关于派生调用输出的困惑

Question

Consider the output of the below program:

#include <stdio.h>
#include <unistd.h>
#include <sys/types.h>
void main()
{
    pid_t pid;
    int a = 5;
    pid = fork();
    if (pid == 0)
        printf("This is the son process, a = %d\n", --a);
    else
        printf("This is the dad process, a = %d\n", ++a);
}

The output that I expected is:

This is the son process, a = 4;
This is the dad process, a = 6;

But I got the output as:

This is the son process, a = 4

So why the parent process did not execute the printf ? How can i get the output i want?

Update:

Just now I tried once more, output like this:

$ gcc fork.c -o fork
$ ./fork
This is the dad process, a = 6
$ This is the son process, a = 4

Now there is still a problem: why is there a $ between two lines of output?

I think the expected output should be like this:

$ gcc fork.c -o fork
$ ./fork
This is the dad process, a = 6
This is the son process, a = 4

I can't figure out why $ is there.

More details:

gcc version: gcc 4.8.2  
OS: ubuntu 14.04

Answer 1

You need to check the "fork failed" condition. When fork() returns -1, an error happened. This is part of the semantics of the function, so if you omit it, you will get incorrect results.

See an example which takes into account the possibility of fork failing here .

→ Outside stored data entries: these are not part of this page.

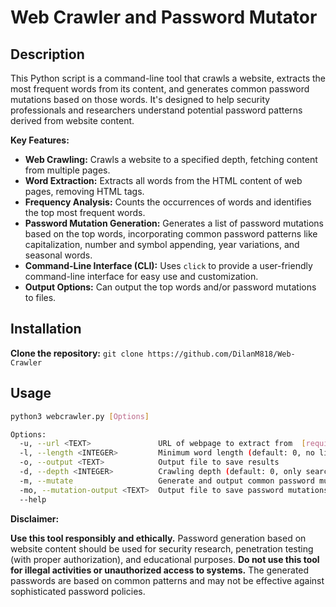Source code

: # Web Crawler and Password Mutator

## Description

This Python script is a command-line tool that crawls a website, extracts the most frequent words from its content, and generates common password mutations based on those words. It's designed to help security professionals and researchers understand potential password patterns derived from website content.

**Key Features:**

* **Web Crawling:** Crawls a website to a specified depth, fetching content from multiple pages.
* **Word Extraction:** Extracts all words from the HTML content of web pages, removing HTML tags.
* **Frequency Analysis:** Counts the occurrences of words and identifies the top most frequent words.
* **Password Mutation Generation:** Generates a list of password mutations based on the top words, incorporating common password patterns like capitalization, number and symbol appending, year variations, and seasonal words.
* **Command-Line Interface (CLI):**  Uses `click` to provide a user-friendly command-line interface for easy use and customization.
* **Output Options:** Can output the top words and/or password mutations to files.

## Installation

  **Clone the repository:**
    ```
    git clone https://github.com/DilanM818/Web-Crawler
    ```
## Usage

```bash
python3 webcrawler.py [Options]

Options:
  -u, --url <TEXT>               URL of webpage to extract from  [required]
  -l, --length <INTEGER>         Minimum word length (default: 0, no limit)
  -o, --output <TEXT>            Output file to save results
  -d, --depth <INTEGER>          Crawling depth (default: 0, only searches given URL)
  -m, --mutate                   Generate and output common password mutations
  -mo, --mutation-output <TEXT>  Output file to save password mutations
  --help                         
```
**Disclaimer:**

**Use this tool responsibly and ethically.**  Password generation based on website content should be used for security research, penetration testing (with proper authorization), and educational purposes.  **Do not use this tool for illegal activities or unauthorized access to systems.**  The generated passwords are based on common patterns and may not be effective against sophisticated password policies.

See a discussion of why fork could fail in this related question .

Answer 2

The $ is just the prompt that is displaying in between the process output. Because the child runs "detached" from the parent, the parent may return to the shell before the child has finished. So the prompt is printed, then the child's output. If you would redirect all output to a file, the $ will not be in there.